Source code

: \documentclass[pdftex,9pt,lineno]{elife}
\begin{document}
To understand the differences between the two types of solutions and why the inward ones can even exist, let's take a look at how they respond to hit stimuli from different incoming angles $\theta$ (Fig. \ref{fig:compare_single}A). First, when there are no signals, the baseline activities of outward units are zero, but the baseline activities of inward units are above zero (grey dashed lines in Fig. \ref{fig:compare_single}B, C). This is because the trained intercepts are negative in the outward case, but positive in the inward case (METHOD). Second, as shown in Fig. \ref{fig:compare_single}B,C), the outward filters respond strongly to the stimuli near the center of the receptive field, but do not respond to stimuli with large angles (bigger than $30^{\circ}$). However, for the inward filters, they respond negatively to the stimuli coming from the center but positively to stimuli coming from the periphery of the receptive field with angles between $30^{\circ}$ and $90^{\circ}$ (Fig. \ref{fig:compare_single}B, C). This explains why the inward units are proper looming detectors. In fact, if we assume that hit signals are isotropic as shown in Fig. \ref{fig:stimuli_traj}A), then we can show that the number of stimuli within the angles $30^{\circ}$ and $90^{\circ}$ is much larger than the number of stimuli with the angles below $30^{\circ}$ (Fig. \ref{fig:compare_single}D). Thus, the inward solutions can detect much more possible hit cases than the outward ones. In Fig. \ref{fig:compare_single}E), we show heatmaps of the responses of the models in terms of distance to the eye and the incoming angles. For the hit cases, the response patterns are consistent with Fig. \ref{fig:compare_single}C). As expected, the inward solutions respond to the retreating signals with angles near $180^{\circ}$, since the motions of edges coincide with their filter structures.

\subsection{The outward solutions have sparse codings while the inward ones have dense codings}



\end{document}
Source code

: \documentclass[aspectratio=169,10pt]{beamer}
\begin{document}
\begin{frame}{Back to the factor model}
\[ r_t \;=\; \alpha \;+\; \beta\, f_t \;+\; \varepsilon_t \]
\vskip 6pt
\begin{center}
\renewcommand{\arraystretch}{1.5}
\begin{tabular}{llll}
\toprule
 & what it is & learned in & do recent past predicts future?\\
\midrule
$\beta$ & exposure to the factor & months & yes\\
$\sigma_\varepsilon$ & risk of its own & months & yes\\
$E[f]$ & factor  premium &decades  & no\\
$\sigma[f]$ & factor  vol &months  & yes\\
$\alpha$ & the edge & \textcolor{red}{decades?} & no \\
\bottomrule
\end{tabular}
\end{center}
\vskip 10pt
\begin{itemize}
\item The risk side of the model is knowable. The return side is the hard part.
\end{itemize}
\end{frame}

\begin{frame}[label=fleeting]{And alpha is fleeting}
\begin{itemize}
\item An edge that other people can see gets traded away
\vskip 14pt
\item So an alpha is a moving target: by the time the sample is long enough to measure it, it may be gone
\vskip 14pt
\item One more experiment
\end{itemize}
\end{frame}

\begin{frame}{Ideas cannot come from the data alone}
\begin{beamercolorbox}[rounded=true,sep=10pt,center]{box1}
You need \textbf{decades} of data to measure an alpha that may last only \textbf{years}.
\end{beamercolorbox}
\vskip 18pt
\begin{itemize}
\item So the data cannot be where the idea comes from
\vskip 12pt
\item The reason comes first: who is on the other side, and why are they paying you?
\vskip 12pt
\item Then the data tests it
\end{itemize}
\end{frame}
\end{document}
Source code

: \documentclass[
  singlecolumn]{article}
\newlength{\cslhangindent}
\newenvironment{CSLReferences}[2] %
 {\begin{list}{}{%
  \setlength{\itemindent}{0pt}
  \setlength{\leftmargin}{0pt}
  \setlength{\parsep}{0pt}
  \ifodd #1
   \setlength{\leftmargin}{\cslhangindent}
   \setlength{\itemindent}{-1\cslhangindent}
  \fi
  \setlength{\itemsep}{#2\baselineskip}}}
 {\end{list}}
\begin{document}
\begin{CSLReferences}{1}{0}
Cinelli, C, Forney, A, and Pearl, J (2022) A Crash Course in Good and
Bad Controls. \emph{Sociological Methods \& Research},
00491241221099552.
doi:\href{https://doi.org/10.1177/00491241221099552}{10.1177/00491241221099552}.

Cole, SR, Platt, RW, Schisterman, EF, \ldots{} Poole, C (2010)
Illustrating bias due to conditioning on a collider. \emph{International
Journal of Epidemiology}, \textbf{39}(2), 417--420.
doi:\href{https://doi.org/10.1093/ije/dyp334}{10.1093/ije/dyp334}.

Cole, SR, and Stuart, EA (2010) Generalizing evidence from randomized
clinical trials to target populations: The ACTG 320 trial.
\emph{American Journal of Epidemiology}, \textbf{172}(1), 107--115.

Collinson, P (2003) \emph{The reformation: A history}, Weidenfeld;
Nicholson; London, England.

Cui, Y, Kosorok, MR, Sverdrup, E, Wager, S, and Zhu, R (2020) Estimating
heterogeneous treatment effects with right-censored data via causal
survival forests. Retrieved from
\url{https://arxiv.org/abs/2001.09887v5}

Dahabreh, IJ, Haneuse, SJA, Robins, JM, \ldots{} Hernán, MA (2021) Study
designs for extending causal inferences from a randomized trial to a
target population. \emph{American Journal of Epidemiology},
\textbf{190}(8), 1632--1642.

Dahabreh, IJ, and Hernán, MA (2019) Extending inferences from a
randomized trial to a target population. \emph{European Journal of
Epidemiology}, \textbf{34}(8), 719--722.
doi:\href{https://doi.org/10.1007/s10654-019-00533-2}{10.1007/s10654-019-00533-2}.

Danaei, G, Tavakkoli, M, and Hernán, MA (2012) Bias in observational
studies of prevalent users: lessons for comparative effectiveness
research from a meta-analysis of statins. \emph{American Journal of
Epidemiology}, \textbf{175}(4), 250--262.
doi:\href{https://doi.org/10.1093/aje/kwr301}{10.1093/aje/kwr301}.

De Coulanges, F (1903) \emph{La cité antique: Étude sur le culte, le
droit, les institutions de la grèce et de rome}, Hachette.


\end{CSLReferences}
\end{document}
- - - -
→ **Assignment**
Please copy out each line of the material that contains the string "inferences".

→ **Solution**
designs for extending causal inferences from a randomized trial to a
Dahabreh, IJ, and Hernán, MA (2019) Extending inferences from a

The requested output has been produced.